JHU astrophysicist Riess shares $3M Breakthrough Prize

Adam Riess, a professor of physics and astronomy at Johns Hopkins University and a Nobel laureate, has been named a recipient of the Breakthrough Prize in Fundamental Physics for the discovery of the acceleration of the universe.

Riess received the award, the most lucrative academic prize in the world, at a ceremony in California on Nov. 9. He shares the honor with Saul Perlmutter, an astrophysicist at the University of California, Berkeley; and Brian P. Schmidt, of the Australian National University. The three scientists' years of research found that the universe is expanding quickly rather than slowing down as had been assumed for years.

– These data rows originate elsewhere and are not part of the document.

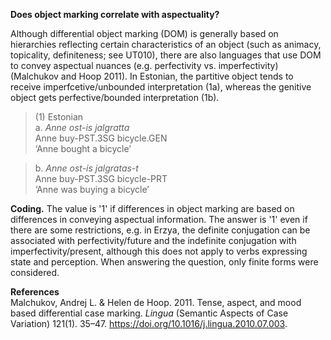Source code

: **Does object marking correlate with aspectuality?**

Although differential object marking (DOM) is generally based on hierarchies reflecting certain characteristics of an object (such as animacy, topicality, definiteness; see UT010), there are also languages that use DOM to convey aspectual nuances (e.g. perfectivity vs. imperfectivity) (Malchukov and Hoop 2011). In Estonian, the partitive object tends to receive imperfcetive/unbounded interpretation (1a), whereas the genitive object gets perfective/bounded interpretation (1b). 

>(1) Estonian<br/>
>a.  *Anne ost-is jalgratta*<br/>
>    Anne buy-PST.3SG  bicycle.GEN<br/>
>    ‘Anne bought a bicycle’

>b.  *Anne ost-is jalgratas-t*<br/>
>    Anne buy-PST.3SG  bicycle-PRT<br/>
>    ‘Anne was buying a bicycle’<br/>

**Coding.** The value is '1' if differences in object marking are based on differences in conveying aspectual information. The answer is '1' even if there are some restrictions, e.g. in Erzya, the definite conjugation can be associated with perfectivity/future and the indefinite conjugation with imperfectivity/present, although this does not apply to verbs expressing state and perception. When answering the question, only finite forms were considered.

**References**<br/>
Malchukov, Andrej L. & Helen de Hoop. 2011. Tense, aspect, and mood based differential case marking. *Lingua* (Semantic Aspects of Case Variation) 121(1). 35–47. https://doi.org/10.1016/j.lingua.2010.07.003.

"I am deeply honored and grateful to have worked with outstanding colleagues and world-class facilities," says Riess, who is also a research scientist at the Space Telescope Science Institute, which is located on the university's Homewood campus. In all, 50 astronomers played a role in the research, and all will get a piece of the $3 million prize, which will be split between two research teams—one led by Perlmutter and one co-led by Riess and Schmidt. Riess and Schmidt will each get a sixth of their team's $1.5 million prize, or $250,000.

The Breakthrough Prize is sponsored by Yuri Milner, a Russian entrepreneur and philanthropist; Sergey Brin, co-founder of Google; Anne Wojcicki, the founder of the genetics company 23andMe; and Mark Zuckerberg, the founder of Facebook. The four innovators established the prize to celebrate the world's great science and math minds and to generate excitement about the pursuit of the two fields as a career.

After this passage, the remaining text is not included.